I was 12 years old. I was floored. My mind jumped with excitement.
I had never been called ‘skinny’ before! Throughout my formative years I was told I was fat.
So, what happened?
The ‘fatty’ comments I got before were constantly telling me that I was “not good enough,” so I glommed on to this new-found approval of being physically acceptable. And so, began my infatuation with wanting to be skinny so I could retain the approval I was getting…
Where did this land me?
In my desperate attempts to retain this approval I developed severe eating disorders. I battled with depression as the core belief that I was not ‘good enough’ got bigger in my mind; my self-image became very distorted.
It’s crucial to note that kids very much want approval from adults around them.

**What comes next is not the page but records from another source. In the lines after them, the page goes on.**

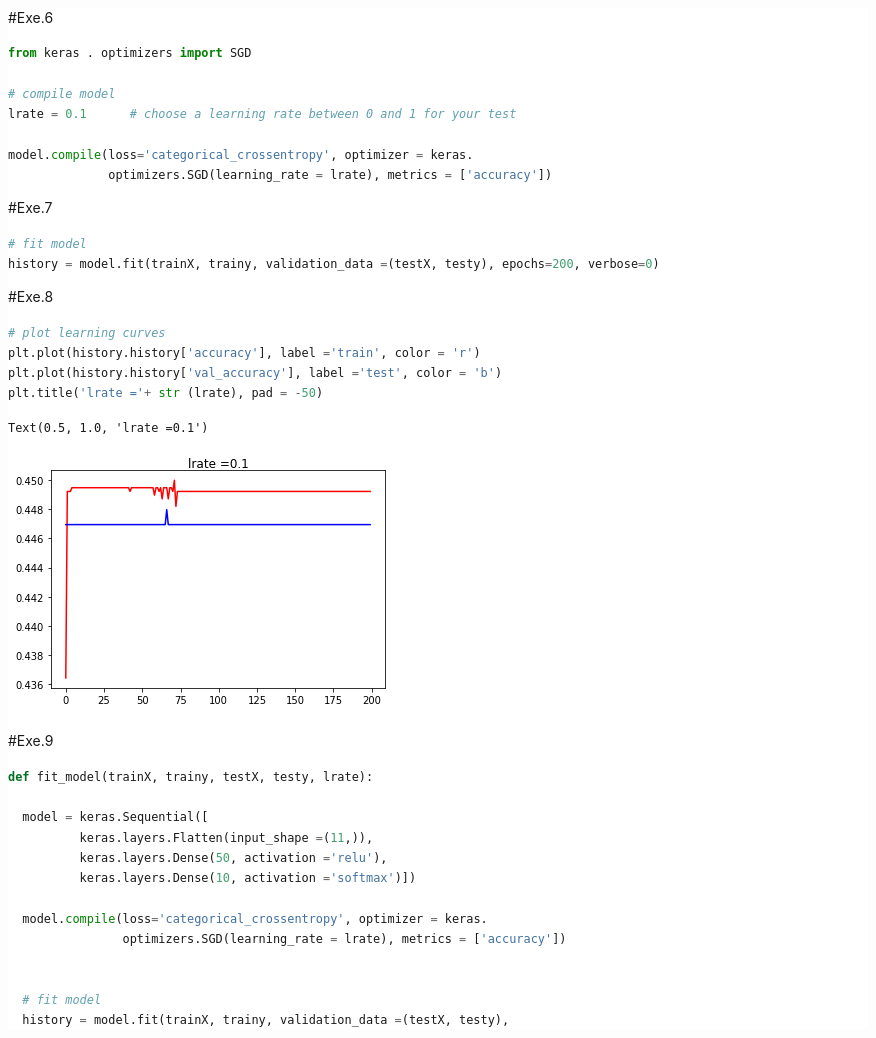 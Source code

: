#Exe.6


```python
from keras . optimizers import SGD

# compile model
lrate = 0.1      # choose a learning rate between 0 and 1 for your test

model.compile(loss='categorical_crossentropy', optimizer = keras.
              optimizers.SGD(learning_rate = lrate), metrics = ['accuracy'])
```

#Exe.7


```python
# fit model
history = model.fit(trainX, trainy, validation_data =(testX, testy), epochs=200, verbose=0)
```

#Exe.8


```python
# plot learning curves
plt.plot(history.history['accuracy'], label ='train', color = 'r')
plt.plot(history.history['val_accuracy'], label ='test', color = 'b')
plt.title('lrate ='+ str (lrate), pad = -50)
```




    Text(0.5, 1.0, 'lrate =0.1')




    
![png](output_28_1.png)
    


#Exe.9


```python
def fit_model(trainX, trainy, testX, testy, lrate):

  model = keras.Sequential([
          keras.layers.Flatten(input_shape =(11,)),    
          keras.layers.Dense(50, activation ='relu'),                   
          keras.layers.Dense(10, activation ='softmax')]) 

  model.compile(loss='categorical_crossentropy', optimizer = keras.
                optimizers.SGD(learning_rate = lrate), metrics = ['accuracy'])
  

  # fit model
  history = model.fit(trainX, trainy, validation_data =(testX, testy), 
```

When approval is received from our external environment, it can create a desire for more of the same – leading to perfectionist tendencies because it desires further approval. Not only is this an issue, it can be downright harmful or even life-threatening in some cases, especially as social media exacerbates the challenges for young people.
Another thing to note is that skills developed and accomplishments achieved in life, don’t happen overnight but rather, with consistent effort over time. This contrasts sharply with the word “talent” which is often referred to as a something natural that didn’t take much skill to acquire.
For example, indicating a child is a talented pianist invites the idea that she’s a natural at it. Whereas if the same child was struggling with piano, she won’t be told she’s talented. But in reality, the child did not come out of the womb knowing how to play piano. She needed to attend lessons, go through coaching and participate in recitals for her to have acquired the skills and confidence to play the piano well.
When we focus on talent only, we dismiss the work and effort that the child puts into the skill-formation.
Let’s examine this further.
We say to the child (and the child also hears similar kinds of praise throughout her daily life): “Wow, you’re so awesome. You played the piano so well. You’re so talented.”
If this child develops the affinity for the praise she receives for her talent, one day when she messes up in a piano practice or recital and doesn’t get the approval of adults around her, it can cause damage to her self-esteem; this is the same child that then goes into her room later and reprimands herself for “not getting it right” or being a failure.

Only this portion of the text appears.